Sèrgio Sister, renowned for his sculptural paintings assembled from objects resembling crates, porticos and window frames, Sérgio Sister’s extensive career has its roots in abstraction, minimalism and permutations of the ready-made. Sister's work can be examined in relationship to minimalism in the United States, the Arte Povera movement of the 1960s in Europe and the Neo-Concrete movement of the 1960s in Brazil. Sérgio Sister was born in São Paulo in 1948, where he currently lives and works. He studied painting at the Armando Álvares Penteado Foundation, in São Paulo in the 1960s. He undertook graduate studies in social sciences and post-graduate studies in political science at the University of São Paulo. In 1970, he was arrested for protesting the military regime and detained for 19 months at the Tiradentes Prison in São Paulo where he attended painting workshops. In 2013, the monograph Sérgio Sister was published by the editions Casa da imagem on the occasion of his solo survey exhibition at Pinacoteca in Sao Paulo, with essays by Alberto Tassinari, Lorenzo Mammì and Rodrigo Naves. His work has been shown extensively throughout Brazil. His work is included in major public collections such as the Museu de Arte Moderna, the Pinacoteca do Estado in São Paulo and the Museu de Arte Moderna in Rio de Janeiro. Select exhibitions include Museu Municipal de Arte, Curitiba, Brazil (2013); Centro Universitário Maria Antonia, São Paulo, Brazil; Instituto Tomie Ohtake, São Paulo, Brazil (2007).

Adam Winner, made with a palette knife in dense, fleshy layers of oil, gesso, and linen, Winner’s sculptural paintings expose their own accidents and mistakes, laying bare the seams. Exploring imperfect gestures and the manifestation of internal conflict, his drawings and paintings are imbued with a sense of self-doubt, yet with confident control over the materials.
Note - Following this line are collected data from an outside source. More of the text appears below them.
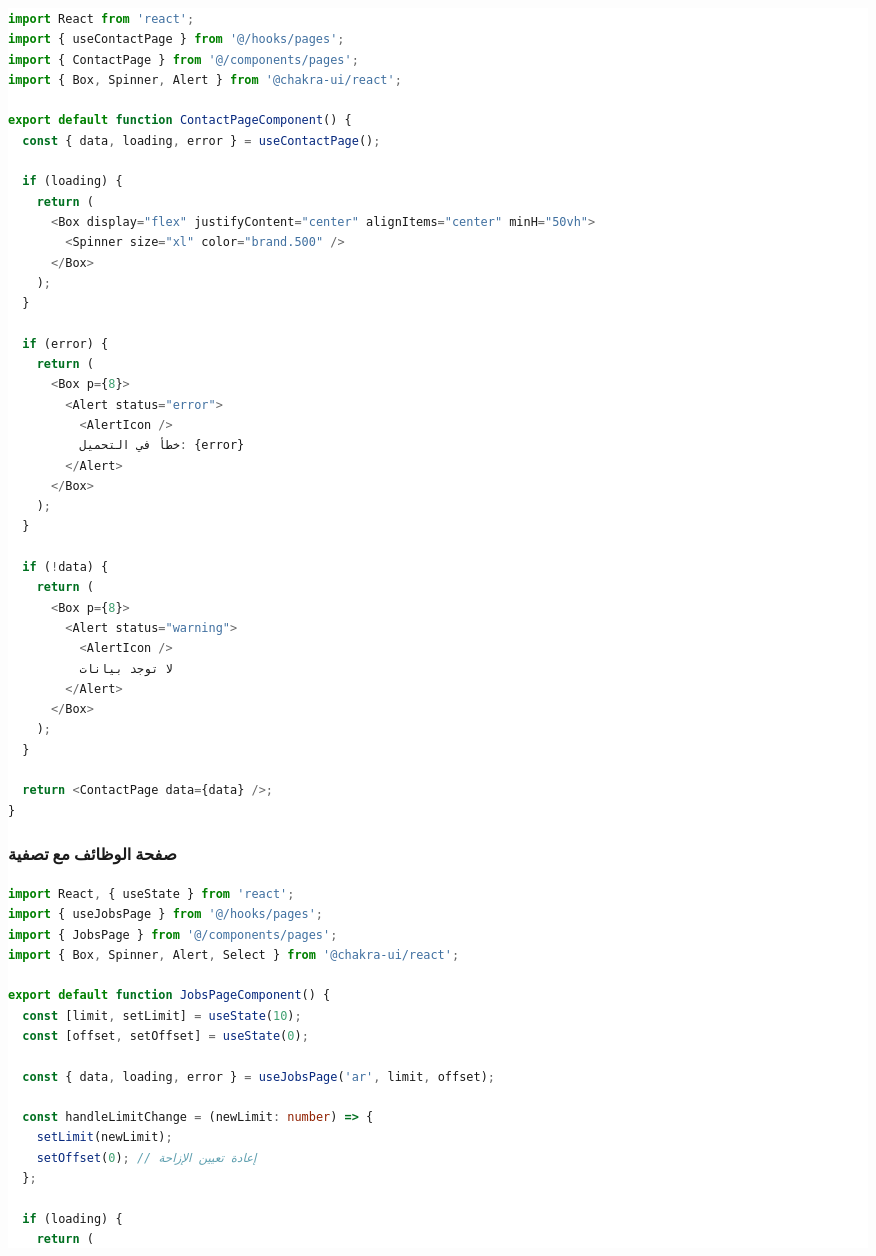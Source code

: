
 ```typescript
import React from 'react';
import { useContactPage } from '@/hooks/pages';
import { ContactPage } from '@/components/pages';
import { Box, Spinner, Alert } from '@chakra-ui/react';

export default function ContactPageComponent() {
  const { data, loading, error } = useContactPage();

  if (loading) {
    return (
      <Box display="flex" justifyContent="center" alignItems="center" minH="50vh">
        <Spinner size="xl" color="brand.500" />
      </Box>
    );
  }

  if (error) {
    return (
      <Box p={8}>
        <Alert status="error">
          <AlertIcon />
          خطأ في التحميل: {error}
        </Alert>
      </Box>
    );
  }

  if (!data) {
    return (
      <Box p={8}>
        <Alert status="warning">
          <AlertIcon />
          لا توجد بيانات
        </Alert>
      </Box>
    );
  }

  return <ContactPage data={data} />;
}
```

### صفحة الوظائف مع تصفية

```typescript
import React, { useState } from 'react';
import { useJobsPage } from '@/hooks/pages';
import { JobsPage } from '@/components/pages';
import { Box, Spinner, Alert, Select } from '@chakra-ui/react';

export default function JobsPageComponent() {
  const [limit, setLimit] = useState(10);
  const [offset, setOffset] = useState(0);

  const { data, loading, error } = useJobsPage('ar', limit, offset);

  const handleLimitChange = (newLimit: number) => {
    setLimit(newLimit);
    setOffset(0); // إعادة تعيين الإزاحة
  };

  if (loading) {
    return (
```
His work can be viewed as a deviation from, and deformation of, ideal proportionality: the "golden ratio." Born in Bridgeport, CT in 1979, Adam Winner lives and works in Asbury Park, NJ. He received his BFA from Syracuse University in 2001. His work has been most recently shown in his solo exhibition Tyranny of Will at Galerie Forsblom, Helsinki, Finland. Selected group exhibitions include: The Thin Line, 9.99 Gallery, Guatemala City, Guatemala (2014); Painting Alumni Retrospective, Syracuse University, NY (2014); Surrender Flag, Ampersand Gallery, Portland (2014); Provisionals, Josée Bienvenu Gallery, New York (2014); Evidence of Absence, Ziehersmith, New York (2014).